Esmeralda Santiago’s When I Was Puerto Rican focuses on island life in the 1950s. In the immediate period leading up to the 1950s, Puerto Rico experienced a rapid change in the economic situation of the island.
The island began to change from a primarily agricultural economy to one dominated by industry and commerce. Sugar plantations (owned by the wealthy and worked by the poor), cattle ranching, and subsistence-level agriculture gave way to a more urban style of living. In the 1930s, many people still lived in bohios, or small huts.During the 1940s, however, people on the island, mainly the rural poor fled to the city seeking work.
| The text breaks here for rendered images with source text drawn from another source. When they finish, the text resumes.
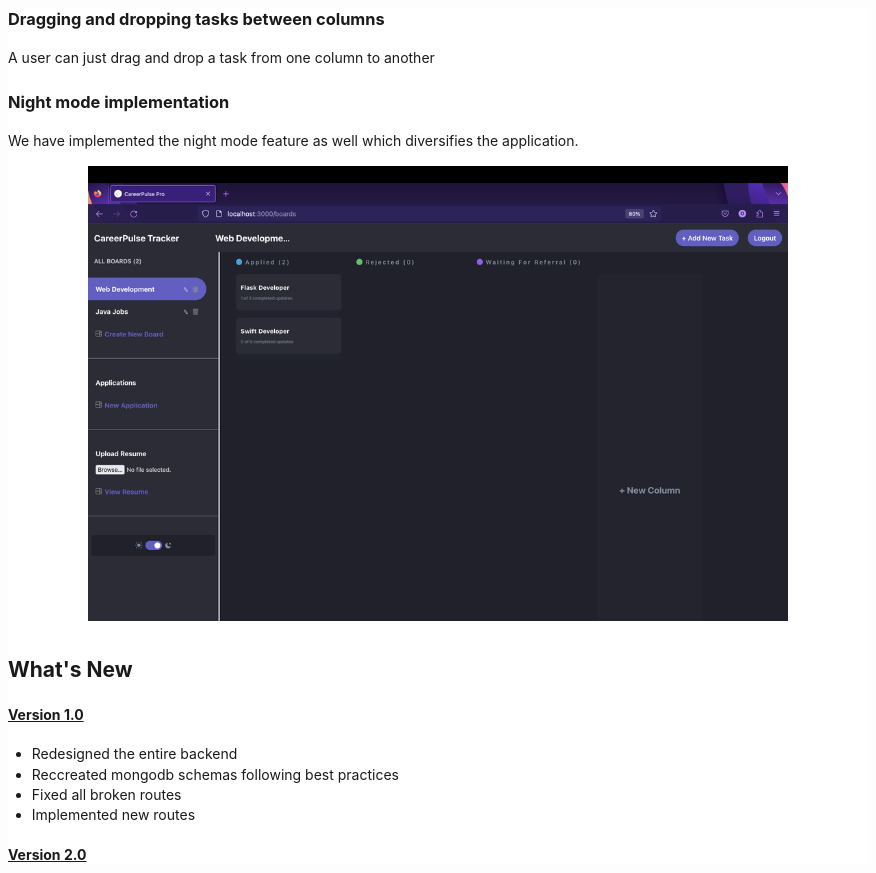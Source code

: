 ### Dragging and dropping tasks between columns

A user can just drag and drop a task from one column to another
<p align="center"><video width="700" alt="Drag and Drop" controls src="resources/drag_and_drop.mp4"></p>

### Night mode implementation

We have implemented the night mode feature as well which diversifies the application.
<p align="center"><img width="700" alt ="Dark Mode" src="resources/dark.png"></p>

## What's New

#### [Version 1.0](https://github.com/Bala-Logesh/SE23-61-Application-Tracking-System/releases/tag/v1.0)

- Redesigned the entire backend
- Reccreated mongodb schemas following best practices
- Fixed all broken routes
- Implemented new routes

#### [Version 2.0](https://github.com/Bala-Logesh/SE23-61-Application-Tracking-System/releases/tag/v2.0)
Santiago presents in this book her life in Puerto Rico until she was 13, were she grew up with many brothers and sisters, which end up being ten. During this time she lived with both of her parents which had a lot of marital problems and this caused a constant moving of places and houses. The author uses a lot of descriptions on how everything was, the material of the houses, the soil underneath, the animals, the myths that people believed in, and even a description on how to eat a guayaba (guava).Esmeralda’s nickname is Negi and she has been called that since she was born, because she looked of colored skin.
Negi is short for negrita, which means black skin. There is a lot of comparison between her and her siblings, Esmeralda being the oldest. When Esmeralda was around 13 years old her mother starts considering moving to the United States in look of a dream of a better life. Esmeralda’s mother left her father with all of the kids and went to live to Brooklyn.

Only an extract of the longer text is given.